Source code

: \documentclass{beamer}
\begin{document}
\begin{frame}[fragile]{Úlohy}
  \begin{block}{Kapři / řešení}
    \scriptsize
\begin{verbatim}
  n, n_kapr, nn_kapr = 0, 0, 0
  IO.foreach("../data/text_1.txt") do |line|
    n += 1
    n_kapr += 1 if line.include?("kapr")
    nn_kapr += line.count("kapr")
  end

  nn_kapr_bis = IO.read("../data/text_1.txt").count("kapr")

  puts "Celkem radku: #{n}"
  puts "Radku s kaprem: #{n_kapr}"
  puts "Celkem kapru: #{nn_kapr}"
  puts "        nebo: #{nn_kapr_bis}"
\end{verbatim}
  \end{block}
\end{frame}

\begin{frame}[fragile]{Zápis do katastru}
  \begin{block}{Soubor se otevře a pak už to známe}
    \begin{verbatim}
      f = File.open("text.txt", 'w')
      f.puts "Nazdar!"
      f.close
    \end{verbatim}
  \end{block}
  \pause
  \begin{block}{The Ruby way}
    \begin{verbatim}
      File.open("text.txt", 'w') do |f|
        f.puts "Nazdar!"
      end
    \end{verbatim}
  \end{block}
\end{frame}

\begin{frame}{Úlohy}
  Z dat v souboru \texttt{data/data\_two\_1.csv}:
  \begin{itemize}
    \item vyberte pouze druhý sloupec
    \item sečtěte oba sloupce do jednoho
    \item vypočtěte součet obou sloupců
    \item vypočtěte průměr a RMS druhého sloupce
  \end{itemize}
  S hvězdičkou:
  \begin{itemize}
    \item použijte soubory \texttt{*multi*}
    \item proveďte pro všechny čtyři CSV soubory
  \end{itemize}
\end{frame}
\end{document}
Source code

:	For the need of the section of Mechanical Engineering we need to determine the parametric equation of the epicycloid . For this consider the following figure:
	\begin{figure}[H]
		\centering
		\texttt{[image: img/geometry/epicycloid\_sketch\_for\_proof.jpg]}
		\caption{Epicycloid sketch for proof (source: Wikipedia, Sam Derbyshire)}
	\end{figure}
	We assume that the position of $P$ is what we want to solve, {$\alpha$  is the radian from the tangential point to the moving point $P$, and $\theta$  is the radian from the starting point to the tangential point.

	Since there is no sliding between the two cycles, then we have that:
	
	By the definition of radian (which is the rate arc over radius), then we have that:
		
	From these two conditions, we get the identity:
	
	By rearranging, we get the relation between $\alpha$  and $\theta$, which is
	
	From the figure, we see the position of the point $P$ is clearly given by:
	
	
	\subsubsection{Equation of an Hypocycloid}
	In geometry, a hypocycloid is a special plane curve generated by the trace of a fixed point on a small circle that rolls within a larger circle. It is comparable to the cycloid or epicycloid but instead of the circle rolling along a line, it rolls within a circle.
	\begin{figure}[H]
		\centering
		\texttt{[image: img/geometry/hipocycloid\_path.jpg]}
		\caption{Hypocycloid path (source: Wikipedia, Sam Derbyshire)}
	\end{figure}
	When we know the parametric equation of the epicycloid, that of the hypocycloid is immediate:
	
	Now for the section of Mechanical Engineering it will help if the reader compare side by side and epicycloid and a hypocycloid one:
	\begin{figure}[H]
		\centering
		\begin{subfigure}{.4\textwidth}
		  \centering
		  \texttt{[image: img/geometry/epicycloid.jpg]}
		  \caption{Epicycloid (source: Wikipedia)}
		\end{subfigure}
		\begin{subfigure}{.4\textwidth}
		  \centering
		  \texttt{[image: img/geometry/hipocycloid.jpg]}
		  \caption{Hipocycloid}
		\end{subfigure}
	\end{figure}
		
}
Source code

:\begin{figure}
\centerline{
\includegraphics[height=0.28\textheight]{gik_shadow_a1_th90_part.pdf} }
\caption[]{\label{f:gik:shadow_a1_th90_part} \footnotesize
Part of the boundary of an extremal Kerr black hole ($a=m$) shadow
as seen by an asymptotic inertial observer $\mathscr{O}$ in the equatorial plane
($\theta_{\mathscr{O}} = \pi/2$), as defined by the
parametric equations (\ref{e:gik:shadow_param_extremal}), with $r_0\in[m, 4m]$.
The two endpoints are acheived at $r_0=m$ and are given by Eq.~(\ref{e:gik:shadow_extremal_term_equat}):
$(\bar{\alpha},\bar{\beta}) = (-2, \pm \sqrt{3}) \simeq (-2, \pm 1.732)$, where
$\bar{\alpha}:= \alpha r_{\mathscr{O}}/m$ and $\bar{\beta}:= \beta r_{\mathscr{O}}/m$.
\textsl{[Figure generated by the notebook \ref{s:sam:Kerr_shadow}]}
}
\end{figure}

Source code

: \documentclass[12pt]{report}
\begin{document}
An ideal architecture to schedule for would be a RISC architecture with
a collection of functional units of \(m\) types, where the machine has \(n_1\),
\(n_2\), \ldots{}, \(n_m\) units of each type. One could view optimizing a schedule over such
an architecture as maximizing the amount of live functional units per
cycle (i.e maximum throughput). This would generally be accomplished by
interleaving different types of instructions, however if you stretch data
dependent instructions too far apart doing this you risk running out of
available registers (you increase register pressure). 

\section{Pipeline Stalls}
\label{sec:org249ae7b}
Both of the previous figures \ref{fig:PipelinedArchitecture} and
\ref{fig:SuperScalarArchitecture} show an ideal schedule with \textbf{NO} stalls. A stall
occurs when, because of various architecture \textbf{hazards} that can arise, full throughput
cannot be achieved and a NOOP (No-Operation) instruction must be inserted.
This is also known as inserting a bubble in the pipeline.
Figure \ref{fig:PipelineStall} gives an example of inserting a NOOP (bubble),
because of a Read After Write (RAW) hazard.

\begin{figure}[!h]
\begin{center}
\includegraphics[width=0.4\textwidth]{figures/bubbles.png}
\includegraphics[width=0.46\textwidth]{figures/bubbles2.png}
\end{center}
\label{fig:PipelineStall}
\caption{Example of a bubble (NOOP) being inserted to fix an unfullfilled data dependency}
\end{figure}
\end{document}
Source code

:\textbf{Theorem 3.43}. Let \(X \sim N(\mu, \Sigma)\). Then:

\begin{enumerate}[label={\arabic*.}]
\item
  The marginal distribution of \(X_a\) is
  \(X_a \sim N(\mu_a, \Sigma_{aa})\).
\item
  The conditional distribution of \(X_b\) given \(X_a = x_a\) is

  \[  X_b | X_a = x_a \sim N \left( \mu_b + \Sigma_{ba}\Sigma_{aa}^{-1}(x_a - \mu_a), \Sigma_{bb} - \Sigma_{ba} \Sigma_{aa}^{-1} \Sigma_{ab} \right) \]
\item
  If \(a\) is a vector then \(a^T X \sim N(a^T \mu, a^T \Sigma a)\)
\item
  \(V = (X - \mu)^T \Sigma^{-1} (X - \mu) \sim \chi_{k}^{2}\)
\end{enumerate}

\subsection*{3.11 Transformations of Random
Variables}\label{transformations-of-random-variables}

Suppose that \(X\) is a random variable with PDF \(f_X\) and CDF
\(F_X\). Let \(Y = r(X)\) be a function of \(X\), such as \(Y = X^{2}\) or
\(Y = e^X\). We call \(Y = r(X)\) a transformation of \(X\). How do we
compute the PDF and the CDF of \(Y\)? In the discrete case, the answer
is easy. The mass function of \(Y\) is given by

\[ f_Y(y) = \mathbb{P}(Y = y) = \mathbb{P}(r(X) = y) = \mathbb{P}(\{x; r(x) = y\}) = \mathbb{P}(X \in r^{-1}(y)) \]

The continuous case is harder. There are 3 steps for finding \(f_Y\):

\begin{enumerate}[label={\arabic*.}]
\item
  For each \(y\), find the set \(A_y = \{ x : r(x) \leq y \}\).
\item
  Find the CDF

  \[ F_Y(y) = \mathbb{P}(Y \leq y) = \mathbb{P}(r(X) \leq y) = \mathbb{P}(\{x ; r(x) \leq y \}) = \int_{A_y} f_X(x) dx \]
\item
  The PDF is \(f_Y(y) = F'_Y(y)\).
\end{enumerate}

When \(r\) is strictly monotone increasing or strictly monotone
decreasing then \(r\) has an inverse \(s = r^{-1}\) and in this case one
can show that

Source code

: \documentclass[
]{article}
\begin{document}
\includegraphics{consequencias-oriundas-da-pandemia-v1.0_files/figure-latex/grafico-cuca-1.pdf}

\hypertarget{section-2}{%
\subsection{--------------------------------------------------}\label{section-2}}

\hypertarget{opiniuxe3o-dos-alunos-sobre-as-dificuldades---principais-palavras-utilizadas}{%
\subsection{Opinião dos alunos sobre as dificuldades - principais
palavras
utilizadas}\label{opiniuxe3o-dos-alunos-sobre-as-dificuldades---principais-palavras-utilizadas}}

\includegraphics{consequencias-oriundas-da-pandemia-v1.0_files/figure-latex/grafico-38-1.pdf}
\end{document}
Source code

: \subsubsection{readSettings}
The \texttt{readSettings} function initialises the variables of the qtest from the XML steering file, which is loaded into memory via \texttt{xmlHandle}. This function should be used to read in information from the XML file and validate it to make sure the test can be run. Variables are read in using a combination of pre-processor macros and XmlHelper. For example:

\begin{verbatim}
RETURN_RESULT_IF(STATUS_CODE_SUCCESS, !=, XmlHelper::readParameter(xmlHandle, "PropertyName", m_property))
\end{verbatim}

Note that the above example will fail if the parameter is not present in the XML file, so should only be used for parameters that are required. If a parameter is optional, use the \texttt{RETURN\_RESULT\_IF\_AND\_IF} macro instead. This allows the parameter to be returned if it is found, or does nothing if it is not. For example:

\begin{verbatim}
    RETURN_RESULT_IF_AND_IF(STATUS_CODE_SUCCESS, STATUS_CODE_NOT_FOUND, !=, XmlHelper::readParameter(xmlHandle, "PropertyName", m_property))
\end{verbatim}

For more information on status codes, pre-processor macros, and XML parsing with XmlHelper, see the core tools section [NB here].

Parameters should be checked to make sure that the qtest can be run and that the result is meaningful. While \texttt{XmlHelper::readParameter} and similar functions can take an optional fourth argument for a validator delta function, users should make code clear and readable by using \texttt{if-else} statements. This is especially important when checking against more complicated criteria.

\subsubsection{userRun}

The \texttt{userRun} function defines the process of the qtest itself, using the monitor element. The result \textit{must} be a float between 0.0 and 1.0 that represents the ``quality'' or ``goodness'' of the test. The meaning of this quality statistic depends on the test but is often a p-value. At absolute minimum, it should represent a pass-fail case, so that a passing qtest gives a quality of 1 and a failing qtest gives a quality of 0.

******

ASSIGNMENT: Where the listing above reaches the line that contains "By the definition", start retyping, and finish with the line that contains "path (source: Wikipedia, Sam"; reproduce those lines exactly and no others.

SOLUTION:
	By the definition of radian (which is the rate arc over radius), then we have that:
		
	From these two conditions, we get the identity:
	
	By rearranging, we get the relation between $\alpha$  and $\theta$, which is
	
	From the figure, we see the position of the point $P$ is clearly given by:
	
	
	\subsubsection{Equation of an Hypocycloid}
	In geometry, a hypocycloid is a special plane curve generated by the trace of a fixed point on a small circle that rolls within a larger circle. It is comparable to the cycloid or epicycloid but instead of the circle rolling along a line, it rolls within a circle.
	\begin{figure}[H]
		\centering
		\texttt{[image: img/geometry/hipocycloid\_path.jpg]}
		\caption{Hypocycloid path (source: Wikipedia, Sam Derbyshire)}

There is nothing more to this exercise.